Hyperparameter search
To identify successively better models (i.e., models with a smaller loss), we used the hyperparameter search procedure, which adjusts a number of model parameters over several iterations. Specifically, we varied the number of perceptrons in each layer, the proportion of neural connections that are dropped after every iteration in each layer, the batch size (i.e., the number of rows that the model processes in one step of one iteration), and the learning rate (see Table 1). The hyperparameter search procedure experimented with 1,000 different random combinations of the 10 parameters. Of these 1,000 models, we chose the parameter combination that generated the smallest binary-cross-entropy loss. Table 2 presents the parameters used in our final model (see Fig. 2 for a depiction of the perceptrons in the final model).
Parameters Values Used in the Hyperparameter Search (Study 1)
Parameters of the Final Model (Study 1)
Because this model was run on four graphics cards rather than on the CPU, and because each of our graphics cards contained 1,920 mini-CPUs, the computations within the individual perceptrons ran in parallel. This parallel processing introduced an indeterminacy because the order in which all the perceptrons of the model are computed is not guaranteed. Thus, if the same model is run repeatedly with identical parameters, the results of the model may vary on the scale of 0.1%. This minor variation is acceptable given that the time needed to build the model on graphics cards is approximately 200-fold faster than doing so on the CPU.
Model selection
Figure 3 depicts the accuracy and the binary-cross-entropy loss of the final model’s classification in the model-building data and the validation data across successive iterations. As expected, in the training data, accuracy increased monotonically and loss decreased monotonically with successive iterations. However, with the validation data, accuracy increased and loss decreased up to a certain point and thereafter plateaued. Keras automatically saved the model that yielded the minimum loss in the validation data. The results reported are from this model.
Holdout testing
Once the model was finalized, we analyzed how accurately it classified individuals in the unseen data as ethical or unethical.
Alternate model
We also tried analyzing the data using a random-forest model, which ran on the CPU rather than on graphics cards and was much easier and simpler to run than deep-learning models. However, the random-forest model did not complete a single iteration on our computer within 10 days. We thus abandoned this approach.
Results
Reliability of the outcome measure
We had classified WVS respondents as either ethical or unethical on the basis of their responses to four items administered in all waves of the survey. To assess the reliability of this measure, we administered these four items to 204 U.S. residents recruited from Amazon Mechanical Turk (MTurk; age: M = 41.45 years, SD = 12.04; 87 women, 56 men, 61 missing values). Participants responded to the same four items used in the WVS (on the same response scale) twice, with an approximately 2-month gap in between the two measures.

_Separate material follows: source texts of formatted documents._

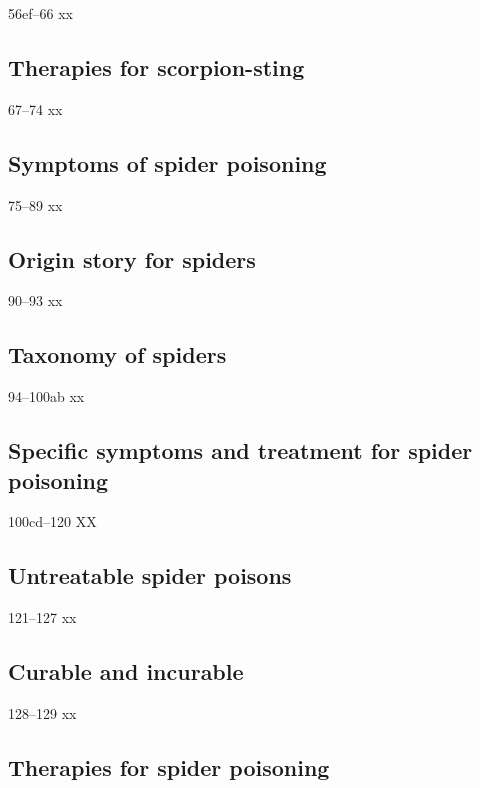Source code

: \begin{translation}
 
 \item [56ef--66] xx
 
 \subsection{Therapies for scorpion-sting}
 
 \item[67--74] xx
 
 \subsection{Symptoms of spider poisoning}
 
 \item[75--89] xx
 
 \subsection{Origin story for spiders}
 
 \item[90--93] xx
 
 \subsection{Taxonomy of spiders}
 
 \item[94--100ab] xx
 
 \subsection{Specific symptoms and treatment for spider poisoning}
 
 \item[100cd--120] XX
 
 \subsection{Untreatable spider poisons}
 
 \item [121--127] xx
 
 \subsection{Curable and incurable}
 
 \item[128--129] xx
 
 \subsection{Therapies for spider poisoning}
 

\end{translation}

Each time participants took the survey, we classified them as either ethical or unethical using the same method that we used to classify the WVS respondents. We found that 81.86% of the MTurk participants received the same classification on both occasions (63.49% for individuals classified as ethical at Time 1; 90.07% for individuals classified as unethical at Time 1). Thus, 81.86% (95% confidence interval, or CI = [75.88%, 86.90%]) represents the upper bound for the deep-learning model’s accuracy.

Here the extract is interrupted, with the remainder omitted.